── Supplied material ──

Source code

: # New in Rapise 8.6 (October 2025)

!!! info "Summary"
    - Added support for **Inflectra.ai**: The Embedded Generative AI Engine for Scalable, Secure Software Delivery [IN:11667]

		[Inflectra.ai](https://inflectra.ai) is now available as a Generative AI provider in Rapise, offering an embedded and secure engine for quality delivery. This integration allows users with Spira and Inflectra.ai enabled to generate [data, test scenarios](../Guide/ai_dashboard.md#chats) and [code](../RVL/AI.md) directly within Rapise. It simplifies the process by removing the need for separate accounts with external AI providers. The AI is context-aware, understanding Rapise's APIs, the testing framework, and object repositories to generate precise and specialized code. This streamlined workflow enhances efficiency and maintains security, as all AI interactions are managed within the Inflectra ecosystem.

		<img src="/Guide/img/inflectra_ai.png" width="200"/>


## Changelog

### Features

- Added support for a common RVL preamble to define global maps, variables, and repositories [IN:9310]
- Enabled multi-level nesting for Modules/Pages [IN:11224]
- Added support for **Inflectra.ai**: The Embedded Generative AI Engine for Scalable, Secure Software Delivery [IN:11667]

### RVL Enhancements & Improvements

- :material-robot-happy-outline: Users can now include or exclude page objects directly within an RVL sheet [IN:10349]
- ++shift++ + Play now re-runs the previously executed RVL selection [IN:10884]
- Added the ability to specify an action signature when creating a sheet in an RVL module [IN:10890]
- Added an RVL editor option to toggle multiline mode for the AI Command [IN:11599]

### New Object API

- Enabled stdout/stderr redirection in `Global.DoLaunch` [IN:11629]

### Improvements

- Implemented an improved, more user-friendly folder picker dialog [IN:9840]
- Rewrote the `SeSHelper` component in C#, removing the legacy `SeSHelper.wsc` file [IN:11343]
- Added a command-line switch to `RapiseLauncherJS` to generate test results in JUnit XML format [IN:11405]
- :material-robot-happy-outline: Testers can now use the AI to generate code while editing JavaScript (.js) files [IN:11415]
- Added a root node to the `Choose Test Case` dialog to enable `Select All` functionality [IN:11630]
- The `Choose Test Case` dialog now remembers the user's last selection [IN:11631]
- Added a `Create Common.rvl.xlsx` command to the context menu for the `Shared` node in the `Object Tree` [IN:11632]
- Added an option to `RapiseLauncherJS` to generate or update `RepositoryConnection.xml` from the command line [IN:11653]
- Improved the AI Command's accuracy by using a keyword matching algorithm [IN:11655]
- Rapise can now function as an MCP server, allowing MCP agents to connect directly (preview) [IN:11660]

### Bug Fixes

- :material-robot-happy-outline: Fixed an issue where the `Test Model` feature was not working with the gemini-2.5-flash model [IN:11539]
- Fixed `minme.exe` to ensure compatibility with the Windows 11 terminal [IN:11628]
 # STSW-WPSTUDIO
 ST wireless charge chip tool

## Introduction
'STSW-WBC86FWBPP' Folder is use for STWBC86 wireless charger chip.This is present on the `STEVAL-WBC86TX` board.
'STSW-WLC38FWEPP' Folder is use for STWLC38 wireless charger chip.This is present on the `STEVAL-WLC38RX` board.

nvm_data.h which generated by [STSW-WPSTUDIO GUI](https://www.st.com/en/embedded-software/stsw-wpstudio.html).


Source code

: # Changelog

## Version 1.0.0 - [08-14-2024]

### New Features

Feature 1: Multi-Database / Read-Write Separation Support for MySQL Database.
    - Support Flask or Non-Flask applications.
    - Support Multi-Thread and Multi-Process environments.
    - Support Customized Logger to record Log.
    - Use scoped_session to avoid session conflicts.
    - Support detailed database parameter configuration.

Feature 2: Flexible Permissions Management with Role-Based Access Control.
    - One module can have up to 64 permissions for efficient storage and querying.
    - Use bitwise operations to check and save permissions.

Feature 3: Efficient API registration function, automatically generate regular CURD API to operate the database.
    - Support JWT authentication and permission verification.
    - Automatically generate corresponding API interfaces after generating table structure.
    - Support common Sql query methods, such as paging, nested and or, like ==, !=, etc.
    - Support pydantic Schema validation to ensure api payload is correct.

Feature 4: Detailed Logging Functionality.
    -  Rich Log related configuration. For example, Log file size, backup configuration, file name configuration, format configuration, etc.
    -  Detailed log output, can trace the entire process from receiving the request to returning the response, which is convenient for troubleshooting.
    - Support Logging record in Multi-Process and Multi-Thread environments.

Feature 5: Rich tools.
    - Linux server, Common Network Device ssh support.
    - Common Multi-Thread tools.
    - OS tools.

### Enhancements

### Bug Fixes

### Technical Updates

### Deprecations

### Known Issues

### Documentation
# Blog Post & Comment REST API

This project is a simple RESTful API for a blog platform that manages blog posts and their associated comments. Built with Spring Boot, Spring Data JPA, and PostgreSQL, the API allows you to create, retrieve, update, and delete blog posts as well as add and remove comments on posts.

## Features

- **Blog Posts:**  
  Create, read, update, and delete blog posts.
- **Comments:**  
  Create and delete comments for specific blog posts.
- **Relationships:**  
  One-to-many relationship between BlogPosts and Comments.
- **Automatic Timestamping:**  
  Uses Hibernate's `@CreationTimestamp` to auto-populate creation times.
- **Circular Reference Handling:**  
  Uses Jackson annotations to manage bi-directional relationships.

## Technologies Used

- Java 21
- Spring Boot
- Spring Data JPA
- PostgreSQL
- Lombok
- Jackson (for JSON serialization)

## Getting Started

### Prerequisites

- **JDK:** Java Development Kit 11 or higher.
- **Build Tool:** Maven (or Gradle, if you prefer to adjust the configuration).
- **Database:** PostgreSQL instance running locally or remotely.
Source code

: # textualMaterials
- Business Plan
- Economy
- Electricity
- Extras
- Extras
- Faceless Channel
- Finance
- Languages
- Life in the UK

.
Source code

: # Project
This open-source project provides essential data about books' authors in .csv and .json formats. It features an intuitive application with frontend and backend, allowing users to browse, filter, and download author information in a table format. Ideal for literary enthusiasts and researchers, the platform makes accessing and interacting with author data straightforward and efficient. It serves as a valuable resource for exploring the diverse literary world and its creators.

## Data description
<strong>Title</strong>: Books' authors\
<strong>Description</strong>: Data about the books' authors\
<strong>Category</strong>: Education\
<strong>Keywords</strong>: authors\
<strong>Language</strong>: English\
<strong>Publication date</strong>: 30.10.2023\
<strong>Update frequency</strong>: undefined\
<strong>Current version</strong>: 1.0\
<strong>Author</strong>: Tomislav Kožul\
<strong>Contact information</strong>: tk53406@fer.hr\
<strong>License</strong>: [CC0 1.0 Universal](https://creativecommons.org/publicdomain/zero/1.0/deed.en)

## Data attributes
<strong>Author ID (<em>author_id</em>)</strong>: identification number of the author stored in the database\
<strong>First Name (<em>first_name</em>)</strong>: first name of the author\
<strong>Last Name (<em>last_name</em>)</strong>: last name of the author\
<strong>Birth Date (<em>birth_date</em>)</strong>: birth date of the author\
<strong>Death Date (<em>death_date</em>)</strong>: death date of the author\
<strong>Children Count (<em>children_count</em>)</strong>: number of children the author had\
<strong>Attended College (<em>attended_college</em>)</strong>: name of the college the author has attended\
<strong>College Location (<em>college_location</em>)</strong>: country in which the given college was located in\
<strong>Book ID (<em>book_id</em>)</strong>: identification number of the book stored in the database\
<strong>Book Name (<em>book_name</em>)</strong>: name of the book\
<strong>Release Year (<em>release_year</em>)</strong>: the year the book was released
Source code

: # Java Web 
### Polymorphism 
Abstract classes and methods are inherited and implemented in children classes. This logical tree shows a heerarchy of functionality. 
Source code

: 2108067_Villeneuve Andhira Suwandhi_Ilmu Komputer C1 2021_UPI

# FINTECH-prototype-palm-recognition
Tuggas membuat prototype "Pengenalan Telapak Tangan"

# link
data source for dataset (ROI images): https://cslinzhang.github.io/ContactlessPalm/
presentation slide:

───

Copy out each line of the data above, exactly, if it lies between the line holding "Uses Jackson annotations" and the line holding "<strong>Update frequency</strong>: undefined\", inclusive; copy no other line.

  Uses Jackson annotations to manage bi-directional relationships.

## Technologies Used

- Java 21
- Spring Boot
- Spring Data JPA
- PostgreSQL
- Lombok
- Jackson (for JSON serialization)

## Getting Started

### Prerequisites

- **JDK:** Java Development Kit 11 or higher.
- **Build Tool:** Maven (or Gradle, if you prefer to adjust the configuration).
- **Database:** PostgreSQL instance running locally or remotely.
Source code

: # textualMaterials
- Business Plan
- Economy
- Electricity
- Extras
- Extras
- Faceless Channel
- Finance
- Languages
- Life in the UK

.
Source code

: # Project
This open-source project provides essential data about books' authors in .csv and .json formats. It features an intuitive application with frontend and backend, allowing users to browse, filter, and download author information in a table format. Ideal for literary enthusiasts and researchers, the platform makes accessing and interacting with author data straightforward and efficient. It serves as a valuable resource for exploring the diverse literary world and its creators.

## Data description
<strong>Title</strong>: Books' authors\
<strong>Description</strong>: Data about the books' authors\
<strong>Category</strong>: Education\
<strong>Keywords</strong>: authors\
<strong>Language</strong>: English\
<strong>Publication date</strong>: 30.10.2023\
<strong>Update frequency</strong>: undefined\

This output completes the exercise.